The task
For each line in the records, produce an exact copy.

Records provided
· · ·

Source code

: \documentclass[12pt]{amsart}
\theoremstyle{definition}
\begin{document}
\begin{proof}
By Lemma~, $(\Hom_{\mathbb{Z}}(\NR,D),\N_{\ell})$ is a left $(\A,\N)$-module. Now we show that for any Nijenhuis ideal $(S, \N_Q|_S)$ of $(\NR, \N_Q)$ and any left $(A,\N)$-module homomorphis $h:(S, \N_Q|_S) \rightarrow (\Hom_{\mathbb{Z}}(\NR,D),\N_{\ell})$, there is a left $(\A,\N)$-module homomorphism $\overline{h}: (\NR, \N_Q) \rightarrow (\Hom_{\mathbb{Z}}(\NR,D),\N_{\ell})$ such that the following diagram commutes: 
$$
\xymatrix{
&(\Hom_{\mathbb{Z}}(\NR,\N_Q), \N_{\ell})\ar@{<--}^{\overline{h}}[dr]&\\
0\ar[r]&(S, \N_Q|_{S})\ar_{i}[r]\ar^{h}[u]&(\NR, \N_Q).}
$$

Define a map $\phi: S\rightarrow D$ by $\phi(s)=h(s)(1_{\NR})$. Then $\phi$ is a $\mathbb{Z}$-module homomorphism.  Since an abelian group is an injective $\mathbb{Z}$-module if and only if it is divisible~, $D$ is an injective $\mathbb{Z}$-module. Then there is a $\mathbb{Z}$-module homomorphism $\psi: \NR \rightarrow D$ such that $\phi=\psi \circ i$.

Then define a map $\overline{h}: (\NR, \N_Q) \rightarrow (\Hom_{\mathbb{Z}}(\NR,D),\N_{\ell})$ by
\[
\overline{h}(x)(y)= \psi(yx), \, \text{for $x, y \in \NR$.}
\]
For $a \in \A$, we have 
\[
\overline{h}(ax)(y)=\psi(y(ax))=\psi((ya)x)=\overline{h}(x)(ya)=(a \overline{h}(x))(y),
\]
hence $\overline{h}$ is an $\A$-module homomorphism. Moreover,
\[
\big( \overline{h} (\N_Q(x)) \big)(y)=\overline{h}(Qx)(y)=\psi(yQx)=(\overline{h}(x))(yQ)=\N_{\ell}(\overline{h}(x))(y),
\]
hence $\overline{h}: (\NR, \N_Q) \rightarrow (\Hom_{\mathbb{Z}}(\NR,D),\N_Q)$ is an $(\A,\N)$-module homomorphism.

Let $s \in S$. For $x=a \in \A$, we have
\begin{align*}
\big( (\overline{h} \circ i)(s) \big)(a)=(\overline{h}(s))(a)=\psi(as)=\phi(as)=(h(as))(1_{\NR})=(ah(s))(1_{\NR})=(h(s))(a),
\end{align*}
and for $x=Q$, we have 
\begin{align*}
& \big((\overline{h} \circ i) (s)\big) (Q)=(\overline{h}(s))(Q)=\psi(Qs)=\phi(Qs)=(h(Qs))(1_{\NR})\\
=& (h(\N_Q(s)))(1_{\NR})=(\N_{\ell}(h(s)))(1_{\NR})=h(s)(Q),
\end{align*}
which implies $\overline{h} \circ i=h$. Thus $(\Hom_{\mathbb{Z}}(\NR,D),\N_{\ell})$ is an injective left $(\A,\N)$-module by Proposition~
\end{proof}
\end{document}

· · ·

Response
Source code

: \documentclass[12pt]{amsart}
\theoremstyle{definition}
\begin{document}
\begin{proof}
By Lemma~, $(\Hom_{\mathbb{Z}}(\NR,D),\N_{\ell})$ is a left $(\A,\N)$-module. Now we show that for any Nijenhuis ideal $(S, \N_Q|_S)$ of $(\NR, \N_Q)$ and any left $(A,\N)$-module homomorphis $h:(S, \N_Q|_S) \rightarrow (\Hom_{\mathbb{Z}}(\NR,D),\N_{\ell})$, there is a left $(\A,\N)$-module homomorphism $\overline{h}: (\NR, \N_Q) \rightarrow (\Hom_{\mathbb{Z}}(\NR,D),\N_{\ell})$ such that the following diagram commutes: 
$$
\xymatrix{
&(\Hom_{\mathbb{Z}}(\NR,\N_Q), \N_{\ell})\ar@{<--}^{\overline{h}}[dr]&\\
0\ar[r]&(S, \N_Q|_{S})\ar_{i}[r]\ar^{h}[u]&(\NR, \N_Q).}
$$

Define a map $\phi: S\rightarrow D$ by $\phi(s)=h(s)(1_{\NR})$. Then $\phi$ is a $\mathbb{Z}$-module homomorphism.  Since an abelian group is an injective $\mathbb{Z}$-module if and only if it is divisible~, $D$ is an injective $\mathbb{Z}$-module. Then there is a $\mathbb{Z}$-module homomorphism $\psi: \NR \rightarrow D$ such that $\phi=\psi \circ i$.

Then define a map $\overline{h}: (\NR, \N_Q) \rightarrow (\Hom_{\mathbb{Z}}(\NR,D),\N_{\ell})$ by
\[
\overline{h}(x)(y)= \psi(yx), \, \text{for $x, y \in \NR$.}
\]
For $a \in \A$, we have 
\[
\overline{h}(ax)(y)=\psi(y(ax))=\psi((ya)x)=\overline{h}(x)(ya)=(a \overline{h}(x))(y),
\]
hence $\overline{h}$ is an $\A$-module homomorphism. Moreover,
\[
\big( \overline{h} (\N_Q(x)) \big)(y)=\overline{h}(Qx)(y)=\psi(yQx)=(\overline{h}(x))(yQ)=\N_{\ell}(\overline{h}(x))(y),
\]
hence $\overline{h}: (\NR, \N_Q) \rightarrow (\Hom_{\mathbb{Z}}(\NR,D),\N_Q)$ is an $(\A,\N)$-module homomorphism.

Let $s \in S$. For $x=a \in \A$, we have
\begin{align*}
\big( (\overline{h} \circ i)(s) \big)(a)=(\overline{h}(s))(a)=\psi(as)=\phi(as)=(h(as))(1_{\NR})=(ah(s))(1_{\NR})=(h(s))(a),
\end{align*}
and for $x=Q$, we have 
\begin{align*}
& \big((\overline{h} \circ i) (s)\big) (Q)=(\overline{h}(s))(Q)=\psi(Qs)=\phi(Qs)=(h(Qs))(1_{\NR})\\
=& (h(\N_Q(s)))(1_{\NR})=(\N_{\ell}(h(s)))(1_{\NR})=h(s)(Q),
\end{align*}
which implies $\overline{h} \circ i=h$. Thus $(\Hom_{\mathbb{Z}}(\NR,D),\N_{\ell})$ is an injective left $(\A,\N)$-module by Proposition~
\end{proof}
\end{document}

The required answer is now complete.